Citation Distribution: A handful of blockbuster papers can prop up both metrics while the rest of your portfolio languishes. Integrity lies in the long tail, not just the headline numbers.
Self‑Citation & Cartels: Both metrics count every citation the same, even when you are citing yourself or trading citations within a tight circle of collaborators.
Time Dynamics: Neither metric tells you whether your influence is growing, plateauing, or fading. Age‑weighted indices and annualised growth rates reveal these trends.
In this article I will introduce a set of more analytical metrics along with the tools needed to extract them that dig beneath the surface of your publication and citation data. These metrics go beyond the simplicity of raw counts to reveal patterns in authorship, citation timing, publication types, and collaboration structures. Taken together, they offer a more nuanced and honest picture of your academic footprint that can expose early signs of citation inflation, authorship dilution, or other forms of imbalance. If the h-index tells you how much you’ve been cited, these tools help you understand how, why, and whether those citations reflect genuine impact.

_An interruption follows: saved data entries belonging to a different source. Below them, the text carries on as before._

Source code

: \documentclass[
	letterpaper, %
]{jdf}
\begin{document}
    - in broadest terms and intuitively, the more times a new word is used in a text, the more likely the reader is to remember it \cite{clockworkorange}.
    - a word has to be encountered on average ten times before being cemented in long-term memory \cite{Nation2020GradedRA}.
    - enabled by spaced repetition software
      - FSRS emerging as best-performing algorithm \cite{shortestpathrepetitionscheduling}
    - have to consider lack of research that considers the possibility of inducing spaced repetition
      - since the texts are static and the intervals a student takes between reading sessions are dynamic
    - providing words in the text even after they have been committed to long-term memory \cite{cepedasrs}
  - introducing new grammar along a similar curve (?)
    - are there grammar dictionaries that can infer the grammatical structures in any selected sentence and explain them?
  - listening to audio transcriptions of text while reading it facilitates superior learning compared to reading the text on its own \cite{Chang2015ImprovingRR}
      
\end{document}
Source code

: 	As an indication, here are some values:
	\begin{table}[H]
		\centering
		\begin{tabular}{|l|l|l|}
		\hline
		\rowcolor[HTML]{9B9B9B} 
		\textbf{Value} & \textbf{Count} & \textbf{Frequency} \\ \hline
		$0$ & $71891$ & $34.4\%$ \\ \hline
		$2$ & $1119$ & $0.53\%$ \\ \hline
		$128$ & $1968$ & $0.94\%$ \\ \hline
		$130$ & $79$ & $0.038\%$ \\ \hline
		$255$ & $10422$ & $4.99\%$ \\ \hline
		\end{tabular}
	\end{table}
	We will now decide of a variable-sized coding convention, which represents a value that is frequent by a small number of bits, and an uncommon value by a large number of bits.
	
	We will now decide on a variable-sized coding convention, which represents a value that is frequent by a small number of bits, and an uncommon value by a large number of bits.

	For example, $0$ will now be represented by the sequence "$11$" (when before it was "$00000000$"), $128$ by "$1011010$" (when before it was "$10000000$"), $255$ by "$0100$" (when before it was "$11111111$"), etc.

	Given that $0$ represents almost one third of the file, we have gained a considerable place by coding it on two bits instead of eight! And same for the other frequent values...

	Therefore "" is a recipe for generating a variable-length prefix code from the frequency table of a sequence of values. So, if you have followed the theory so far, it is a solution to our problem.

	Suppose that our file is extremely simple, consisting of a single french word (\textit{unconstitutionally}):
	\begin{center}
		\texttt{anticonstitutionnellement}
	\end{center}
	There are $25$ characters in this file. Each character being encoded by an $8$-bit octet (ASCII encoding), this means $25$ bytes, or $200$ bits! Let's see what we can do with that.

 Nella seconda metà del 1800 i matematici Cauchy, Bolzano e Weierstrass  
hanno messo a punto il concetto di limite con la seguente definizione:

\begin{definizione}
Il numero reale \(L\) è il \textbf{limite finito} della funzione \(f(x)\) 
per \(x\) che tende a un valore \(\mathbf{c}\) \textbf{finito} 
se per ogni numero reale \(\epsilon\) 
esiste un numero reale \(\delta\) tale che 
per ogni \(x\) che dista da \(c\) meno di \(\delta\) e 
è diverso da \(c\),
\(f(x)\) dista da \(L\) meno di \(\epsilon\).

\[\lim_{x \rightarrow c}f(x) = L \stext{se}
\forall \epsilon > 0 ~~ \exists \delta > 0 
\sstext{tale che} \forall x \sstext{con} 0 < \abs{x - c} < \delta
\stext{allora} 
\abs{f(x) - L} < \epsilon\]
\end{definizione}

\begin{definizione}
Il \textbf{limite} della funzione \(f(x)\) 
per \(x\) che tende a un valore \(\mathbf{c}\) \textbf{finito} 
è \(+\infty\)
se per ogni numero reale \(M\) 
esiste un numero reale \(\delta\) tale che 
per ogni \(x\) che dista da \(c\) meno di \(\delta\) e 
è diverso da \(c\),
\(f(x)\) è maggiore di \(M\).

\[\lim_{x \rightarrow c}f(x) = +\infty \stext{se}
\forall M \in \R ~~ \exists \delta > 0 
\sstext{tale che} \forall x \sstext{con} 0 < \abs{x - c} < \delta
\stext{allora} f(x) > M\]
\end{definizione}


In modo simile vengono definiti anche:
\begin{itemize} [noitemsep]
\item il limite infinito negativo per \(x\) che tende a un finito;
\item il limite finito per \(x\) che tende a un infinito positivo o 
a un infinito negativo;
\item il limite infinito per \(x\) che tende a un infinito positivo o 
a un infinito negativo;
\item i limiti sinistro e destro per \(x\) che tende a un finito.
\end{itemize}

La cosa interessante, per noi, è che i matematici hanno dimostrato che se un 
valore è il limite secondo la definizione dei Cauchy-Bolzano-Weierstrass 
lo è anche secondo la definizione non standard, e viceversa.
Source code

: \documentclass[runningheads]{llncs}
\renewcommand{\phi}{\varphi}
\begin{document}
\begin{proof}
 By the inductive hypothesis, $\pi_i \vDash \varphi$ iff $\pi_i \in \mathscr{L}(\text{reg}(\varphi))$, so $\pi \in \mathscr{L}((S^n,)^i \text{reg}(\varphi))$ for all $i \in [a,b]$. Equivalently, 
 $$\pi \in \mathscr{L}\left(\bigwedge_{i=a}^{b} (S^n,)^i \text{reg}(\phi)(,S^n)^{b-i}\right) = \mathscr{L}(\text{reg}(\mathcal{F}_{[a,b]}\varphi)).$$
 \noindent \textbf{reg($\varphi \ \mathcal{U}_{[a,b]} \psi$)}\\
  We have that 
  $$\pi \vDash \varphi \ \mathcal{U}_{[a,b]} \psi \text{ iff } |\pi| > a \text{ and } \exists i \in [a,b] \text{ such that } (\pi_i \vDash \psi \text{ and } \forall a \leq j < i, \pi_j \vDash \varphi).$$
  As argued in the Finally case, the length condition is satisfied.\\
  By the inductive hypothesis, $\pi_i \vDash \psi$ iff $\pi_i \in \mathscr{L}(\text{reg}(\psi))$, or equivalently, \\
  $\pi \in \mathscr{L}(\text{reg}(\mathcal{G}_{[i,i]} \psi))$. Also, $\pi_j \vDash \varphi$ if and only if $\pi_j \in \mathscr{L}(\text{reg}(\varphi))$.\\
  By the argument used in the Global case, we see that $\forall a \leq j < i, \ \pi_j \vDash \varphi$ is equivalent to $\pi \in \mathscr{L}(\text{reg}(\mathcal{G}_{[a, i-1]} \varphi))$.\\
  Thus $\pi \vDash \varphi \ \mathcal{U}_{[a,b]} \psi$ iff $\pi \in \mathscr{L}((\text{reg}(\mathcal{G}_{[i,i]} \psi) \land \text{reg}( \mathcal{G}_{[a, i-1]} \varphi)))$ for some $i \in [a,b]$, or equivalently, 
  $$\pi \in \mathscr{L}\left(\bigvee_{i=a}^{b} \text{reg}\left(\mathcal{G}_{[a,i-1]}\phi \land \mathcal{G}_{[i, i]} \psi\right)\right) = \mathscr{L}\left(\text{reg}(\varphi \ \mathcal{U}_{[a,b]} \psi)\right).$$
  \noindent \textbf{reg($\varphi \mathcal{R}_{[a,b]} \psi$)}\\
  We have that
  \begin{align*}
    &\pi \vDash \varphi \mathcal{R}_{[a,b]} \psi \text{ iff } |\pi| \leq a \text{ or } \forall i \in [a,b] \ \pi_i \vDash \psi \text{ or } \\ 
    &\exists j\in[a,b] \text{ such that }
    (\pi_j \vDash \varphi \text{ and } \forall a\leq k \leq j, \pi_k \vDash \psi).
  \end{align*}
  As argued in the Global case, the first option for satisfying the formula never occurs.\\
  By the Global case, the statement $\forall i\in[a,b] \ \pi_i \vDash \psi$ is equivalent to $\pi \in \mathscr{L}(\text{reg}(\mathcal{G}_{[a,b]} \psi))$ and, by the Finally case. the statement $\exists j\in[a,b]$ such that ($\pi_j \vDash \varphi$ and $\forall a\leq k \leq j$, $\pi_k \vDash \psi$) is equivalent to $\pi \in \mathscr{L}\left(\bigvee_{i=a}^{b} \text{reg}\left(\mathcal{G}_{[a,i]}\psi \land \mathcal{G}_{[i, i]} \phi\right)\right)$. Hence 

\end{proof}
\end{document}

Using Analytical Metrics to Detect Integrity Risks
No single metric tells the whole story but used in combination, these indicators can surface patterns in your profile that hint at inflation, imbalance, or genuine influence. Here’s how specific metrics map to key integrity risks.
1. Authorship Inflation
Publishing frequently is not the same as contributing meaningfully. If your name appears on many papers with long author lists, but your individual input is limited or unclear, your citation metrics may look stronger than your actual contribution. Authorship inflation is common in large research groups or among collaborators who routinely include each other for strategic reasons. To detect authorship inflation, you can use the following metrics in combination:
Key Metrics to identify Authorship Inflation & How to Use Them
- Authors_Paper (Average number of authors per paper): High values (depending on the branch of science norms) suggest frequent participation in large collaborations, which may dilute your individual contribution.
- Papers_Author (Average number of papers per unique co-author Formula i.e., Total Papers / Unique Co-authors Interpretation): A low ratio indicates your publication output is spread across many co-authors — a sign that your contribution per paper might be minimal.
- hI_index (Individual h-index adjusted for co-authorship Formula i.e., h / Avg. Co-authors in h-core): Adjusts your h-index downward if your most cited papers have large teams. More reflective of individual impact.
- hI_norm (Normalized h-index using fractional counting Approach i.e., Each paper contributes 1 / number of authors). Useful for normalizing co-authorship. This metric helps compensate for large co-author teams by giving a more realistic picture of your individual contribution. It prevents inflated credit when you’re consistently one of many names on high-impact papers. If your hI_norm is significantly lower than your raw h-index, it may indicate that much of your citation impact comes from heavily co-authored work.
- hm_index (Harmonic authorship-adjusted h-index Logic i.e., Find the largest h such that the sum of 1 / authors_i for the top h papers is still ≥ h): Penalizes large co-author counts more precisely than hI_index. This metric refines the h-index by incorporating the number of co-authors for each paper using harmonic averaging. Specifically, it finds the largest value of h such that the sum of the inverse of the number of authors for your top h papers is still ≥ h. Unlike hI_index, which uses a single average co-authorship value for adjustment, hm_index applies the adjustment to each paper individually. This allows it to more accurately penalize papers with large author lists while preserving credit for solo or small-team work. If your hm_index is much lower than your raw h-index, it suggests that a significant portion of your citations come from large, heavily co-authored papers. A smaller gap between h and hm indicates stronger individual authorship impact.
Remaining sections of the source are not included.